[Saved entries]
*-*-*
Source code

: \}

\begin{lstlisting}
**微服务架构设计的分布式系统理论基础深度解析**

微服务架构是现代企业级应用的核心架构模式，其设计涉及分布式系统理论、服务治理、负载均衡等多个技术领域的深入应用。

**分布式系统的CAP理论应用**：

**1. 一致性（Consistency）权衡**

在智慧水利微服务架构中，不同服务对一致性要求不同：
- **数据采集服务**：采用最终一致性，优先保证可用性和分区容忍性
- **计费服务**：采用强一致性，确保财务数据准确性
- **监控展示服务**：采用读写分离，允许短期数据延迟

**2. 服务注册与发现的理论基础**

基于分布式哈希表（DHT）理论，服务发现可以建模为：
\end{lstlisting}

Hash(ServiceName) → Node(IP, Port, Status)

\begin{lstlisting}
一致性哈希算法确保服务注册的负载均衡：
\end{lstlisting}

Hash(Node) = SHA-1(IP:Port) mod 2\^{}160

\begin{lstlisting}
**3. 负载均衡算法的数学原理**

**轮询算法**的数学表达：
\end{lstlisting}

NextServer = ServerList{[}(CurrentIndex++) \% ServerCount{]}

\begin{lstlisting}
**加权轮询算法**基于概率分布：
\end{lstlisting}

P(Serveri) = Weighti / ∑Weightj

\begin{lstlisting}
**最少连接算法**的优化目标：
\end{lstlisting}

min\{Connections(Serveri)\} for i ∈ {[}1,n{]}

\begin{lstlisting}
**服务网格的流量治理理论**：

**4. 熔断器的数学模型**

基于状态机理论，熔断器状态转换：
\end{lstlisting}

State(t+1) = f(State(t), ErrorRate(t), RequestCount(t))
*-*-*
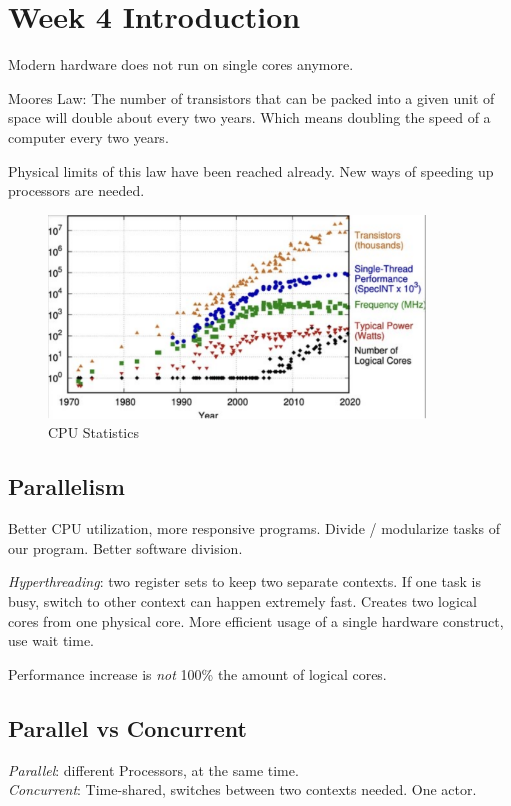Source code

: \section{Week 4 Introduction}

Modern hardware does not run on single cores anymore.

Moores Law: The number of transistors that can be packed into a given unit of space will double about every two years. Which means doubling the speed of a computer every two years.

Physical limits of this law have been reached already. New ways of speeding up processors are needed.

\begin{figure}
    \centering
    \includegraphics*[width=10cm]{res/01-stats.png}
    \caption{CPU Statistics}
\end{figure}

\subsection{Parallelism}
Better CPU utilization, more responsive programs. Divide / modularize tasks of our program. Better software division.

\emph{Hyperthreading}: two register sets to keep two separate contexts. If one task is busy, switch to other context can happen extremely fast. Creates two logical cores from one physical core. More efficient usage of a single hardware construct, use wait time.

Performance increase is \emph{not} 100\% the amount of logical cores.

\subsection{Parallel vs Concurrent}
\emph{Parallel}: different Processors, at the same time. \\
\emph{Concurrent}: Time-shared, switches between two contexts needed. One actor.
*-*-*
Assignment → Retype only the stretch of lines above starting at the one with "same time. \\" and stopping at the one with "needed. One actor.", exactly as written, with both kept.

Task answer →
\emph{Parallel}: different Processors, at the same time. \\
\emph{Concurrent}: Time-shared, switches between two contexts needed. One actor.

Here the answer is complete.